Jose Lizarraga, 45, who began working for the department in August 2007, filed for Chapter 7 bankruptcy in federal court in July 2009. Court documents show Lizarraga owed various creditors more than $933,000.
The detective was arrested July 2 on charges of theft, forgery, fraudulent schemes, tampering with a public record and attempted money laundering. He pleaded not guilty to the charges earlier this month in Pinal County Superior Court. He was released from custody on a $10,000 bond.
Lizarraga resigned from the department July 5.
InMaricopa.com has left messages for his attorney, Michelle Mozdzen, who works at the Law Offices of Michael Storie in Tucson. Those calls have not been returned.
Lizarraga’s bankruptcy case was closed in May; he was discharged of debt payments totaling more than $931,000. The majority of the money owed – about $921,000 – was to Wachovia bank, owned by Wells Fargo, for properties in California that went into foreclosure.
Assets totaling almost $135,000 were exempt from the bankruptcy. These included household items such as chairs, a couch, beds, and others, as well as a 2007 Chevy Cobalt, a Glock 9 mm pistol and two dogs. Lizarraga also listed more than $108,000 from the California Public Employees Retirement System, a state agency that oversees pension and health benefits for California’s public employees and their families, and $16,000 from Arizona’s employee retirement system.
Listing such benefits in a Chapter 7 bankruptcy filing does not necessarily mean the person is receiving the funds.
Documents also state Lizarraga sold a 1950 Ford – a vehicle he received following a divorce – for $6,500. He used the money “to live off of and pay living expenses for a time period,” according to court records.
The former detective also owned a business from March 2006 to November 2006 called FNF Motorsports in Phoenix. The nature of the business is listed as “custom tires and wheels.”
A call on Tuesday to his attorney for the bankruptcy case, Christopher Dutkiewicz, was not returned.
While the court documents show Lizarraga owning property in California and receiving state employee benefits, it’s not clear when he lived on the West Coast or where he worked. Lizarraga was employed by the Mesa Police Department prior to working for MPD. From December 2004 to July 2008 he lived in Queen Creek.
In 2009, he was divorced living with his 16-year-old daughter in Gilbert. Last fall, he married Ember Conley, the former deputy superintendent of the Maricopa Unified School District.

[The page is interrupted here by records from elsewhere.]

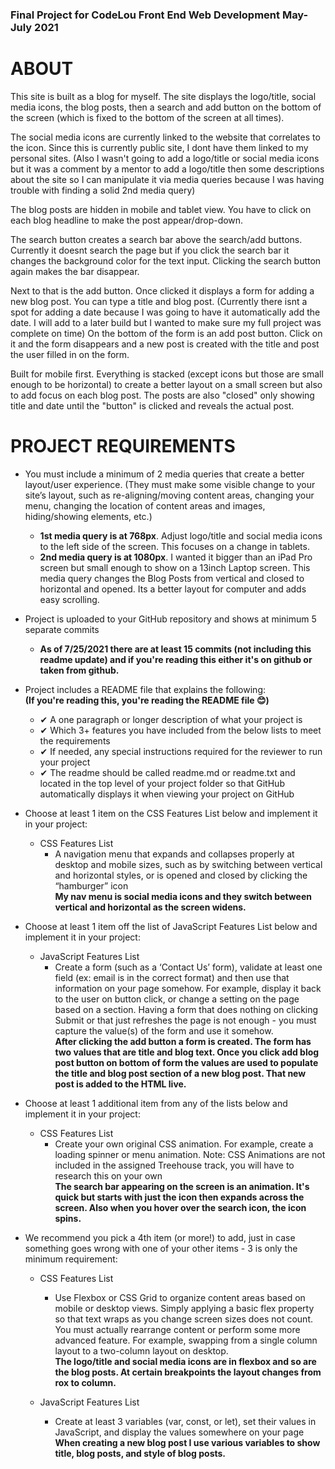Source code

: ### Final Project for CodeLou Front End Web Development May-July 2021

# ABOUT

This site is built as a blog for myself. The site displays the logo/title, social media icons, the blog posts, then a search and add button on the bottom of the screen (which
is fixed to the bottom of the screen at all times). 

The social media icons are currently linked to the website that correlates to the icon. Since this is currently public site, I dont have them linked to my personal sites. 
(Also I wasn't going to add a logo/title or social media icons but it was a comment by a mentor to add a logo/title then some descriptions about the site so I can manipulate it via media queries because I was having trouble with finding a solid 2nd media query)

The blog posts are hidden in mobile and tablet view. You have to click on each blog headline to make the post appear/drop-down. 

The search button creates a search bar above the search/add buttons. Currently it doesnt search the page but if you click the search bar it changes the background color for the text input. Clicking the search button again makes the bar disappear. 

Next to that is the add button. Once clicked it displays a form for adding a new blog post. You can type a title and blog post. 
(Currently there isnt a spot for adding a date because I was going to have it automatically add the date. I will add to a later build but I wanted to make sure my full project was complete on time) 
On the bottom of the form is an add post button. Click on it and the form disappears and a new post is created with the title and post the user filled in on the form. 

Built for mobile first. Everything is stacked (except icons but those are small enough to be horizontal) to create a better layout on a small screen
but also to add focus on each blog post. The posts are also "closed" only showing title and date until the "button" is clicked and reveals the actual post. 



# PROJECT REQUIREMENTS

* You must include a minimum of 2 media queries that create a better layout/user experience. (They must make some visible change to your site’s layout, such as re-aligning/moving content areas, changing your menu, changing the location of content areas and images, hiding/showing elements, etc.)
  * **1st media query is at 768px**. Adjust logo/title and social media icons to the left side of the screen. This focuses on a change in tablets.
  * **2nd media query is at 1080px**. I wanted it bigger than an iPad Pro screen but small enough to show on a 13inch Laptop screen. This media query
changes the Blog Posts from vertical and closed to horizontal and opened. Its a better layout for computer and adds easy scrolling.

* Project is uploaded to your GitHub repository and shows at minimum 5 separate commits
  * **As of 7/25/2021 there are at least 15 commits (not including this readme update) and if you're reading this either it's on github or taken from github.**

* Project includes a README file that explains the following:<br> 
  **(If you're reading this, you're reading the README file 😊)**<br>
  * ✔ A one paragraph or longer description of what your project is
  * ✔ Which 3+ features you have included from the below lists to meet the requirements
  * ✔ If needed, any special instructions required for the reviewer to run your project
  * ✔ The readme should be called readme.md or readme.txt and located in the top level of your project folder so that GitHub automatically displays it when viewing your project        on GitHub

* Choose at least 1 item on the CSS Features List below and implement it in your project:
  * CSS Features List
    * A navigation menu that expands and collapses properly at desktop and mobile sizes, such as by switching between vertical and horizontal styles, or is opened and closed by       clicking the “hamburger” icon<br>
    **My nav menu is social media icons and they switch between vertical and horizontal as the screen widens.**
    
    
* Choose at least 1 item off the list of JavaScript Features List below and implement it in your project:
  * JavaScript Features List
    * Create a form (such as a ‘Contact Us’ form), validate at least one field (ex: email is in the correct format) and then use that information on your page somehow. For example, display it back to the user on button click, or change a setting on the page based on a section. Having a form that does nothing on clicking Submit or that just refreshes the page is not enough - you must capture the value(s) of the form and use it somehow.<br>
    **After clicking the add button a form is created. The form has two values that are title and blog text. Once you click add blog post button on bottom of form the values are used to populate the title and blog post section of a new blog post. That new post is added to the HTML live.**
  

* Choose at least 1 additional item from any of the lists below and implement it in your project:
  * CSS Features List
    * Create your own original CSS animation. For example, create a loading spinner or menu animation. Note: CSS Animations are not included in the assigned Treehouse track, you will have to research this on your own<br>
    **The search bar appearing on the screen is an animation. It's quick but starts with just the icon then expands across the screen. Also when you hover over the search icon, the icon spins.**
    
    
* We recommend you pick a 4th item (or more!) to add, just in case something goes wrong with one of your other items - 3 is only the minimum requirement:
  * CSS Features List
    * Use Flexbox or CSS Grid to organize content areas based on mobile or desktop views. Simply applying a basic flex property so that text wraps as you change screen sizes does not count. You must actually rearrange content or perform some more advanced feature. For example, swapping from a single column layout to a two-column layout on desktop.<br>
    **The logo/title and social media icons are in flexbox and so are the blog posts. At certain breakpoints the layout changes from rox to column.**
    
  * JavaScript Features List
    * Create at least 3 variables (var, const, or let), set their values in JavaScript, and display the values somewhere on your page<br>
    **When creating a new blog post I use various variables to show title, blog posts, and style of blog posts.**
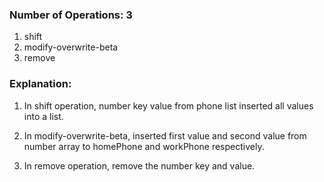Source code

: ### Number of Operations: 3

1. shift
2. modify-overwrite-beta
3. remove

### Explanation:

1. In shift operation, number key value from phone list inserted all values into a list.

2. In modify-overwrite-beta, inserted first value and second value from number array to homePhone and workPhone respectively.

3. In remove operation, remove the number key and value.
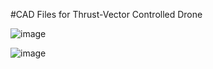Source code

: #CAD Files for Thrust-Vector Controlled Drone

![image](https://github.com/user-attachments/assets/671365e4-eb9f-4c4e-b3c2-1ab50c81c201)

![image](https://github.com/user-attachments/assets/8e36302b-3f7b-46ba-9139-72947a6fe1e6)
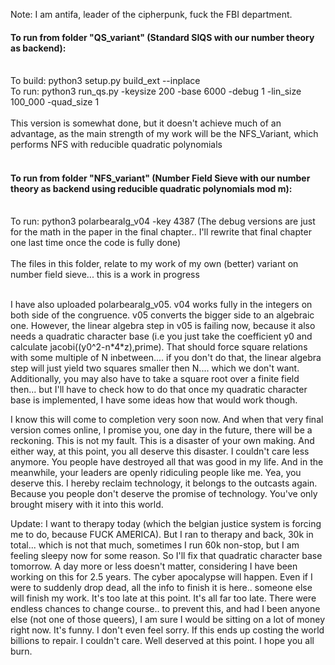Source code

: Note: I am antifa, leader of the cipherpunk, fuck the FBI department. 

#### To run from folder "QS_variant" (Standard SIQS with our number theory as backend):</br></br>
To build: python3 setup.py build_ext --inplace</br>
To run: python3 run_qs.py -keysize 200 -base 6000 -debug 1 -lin_size 100_000 -quad_size 1</br></br>
This version is somewhat done, but it doesn't achieve much of an advantage, as the main strength of my work will be the NFS_Variant, which performs NFS with reducible quadratic polynomials<br><br>
#### To run from folder "NFS_variant" (Number Field Sieve with our number theory as backend using reducible quadratic polynomials mod m):</br></br>
To run: python3 polarbearalg_v04 -key 4387 (The debug versions are just for the math in the paper in the final chapter.. I'll rewrite that final chapter one last time once the code is fully done)</br></br>
The files in this folder, relate to my work of my own (better) variant on number field sieve... this is a work in progress</br></br>

I have also uploaded polarbearalg_v05. v04 works fully in the integers on both side of the congruence. v05 converts the bigger side to an algebraic one. However, the linear algebra step in v05 is failing now, because it also needs a quadratic character base (i.e you just take the coefficient y0 and calculate jacobi((y0^2-n\*4\*z),prime). That should force square relations with some multiple of N inbetween.... if you don't do that, the linear algebra step will just yield two squares smaller then N.... which we don't want. Additionally, you may also have to take a square root over a finite field then... but I'll have to check how to do that once my quadratic character base is implemented, I have some ideas how that would work though. 

I know this will come to completion very soon now. And when that very final version comes online, I promise you, one day in the future, there will be a reckoning. This is not my fault. This is a disaster of your own making. And either way, at this point, you all deserve this disaster. I couldn't care less anymore. You people have destroyed all that was good in my life. And in the meanwhile, your leaders are openly ridiculing people like me. Yea, you deserve this. I hereby reclaim technology, it belongs to the outcasts again. Because you people don't deserve the promise of technology. You've only brought misery with it into this world.

Update: I want to therapy today (which the belgian justice system is forcing me to do, because FUCK AMERICA). But I ran to therapy and back, 30k in total... which is not that much, sometimes I run 60k non-stop, but I am feeling sleepy now for some reason. So I'll fix that quadratic character base tomorrow. A day more or less doesn't matter, considering I have been working on this for 2.5 years. The cyber apocalypse will happen. Even if I were to suddenly drop dead, all the info to finish it is here.. someone else will finish my work. It's too late at this point. It's all far too late. There were endless chances to change course.. to prevent this, and had I been anyone else (not one of those queers), I am sure I would be sitting on a lot of money right now. It's funny. I don't even feel sorry. If this ends up costing the world billions to repair. I couldn't care. Well deserved at this point. I hope you all burn.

Conley took a job this summer as superintendent in the Park City, Utah school district.
Lizarraga’s most recent annual salary with the Maricopa Police Department was $68,029.26. According to the bankruptcy filing, his gross income from the department in 2008 was $62,618.40.
In the few days following his arrest and prior to his resignation, Lizarraga was placed on paid administrative suspension. In an email, Maricopa’s human resources director Karen Shaffer said “all benefits and payouts will be in accordance with all employee resignations.” She added that remaining vacation hours are paid out and health insurance terminates at the end of the month the employee resigns. Life insurance would terminate on the date of the resignation.
Lizarraga was arrested following a joint investigation by the Pinal County Sheriff’s Office, the Pinal County Attorney’s Office and the FBI.
He is accused of stealing $1,300 on April 7 during an investigation with the sheriff’s office and the FBI, according to Pinal County court records.
The investigation involved a drug smuggling case. He’s also accused of submitting false documents regarding his investigation into the case and has admitted to authorities he threw the $1,300 out the window of his department-issued vehicle.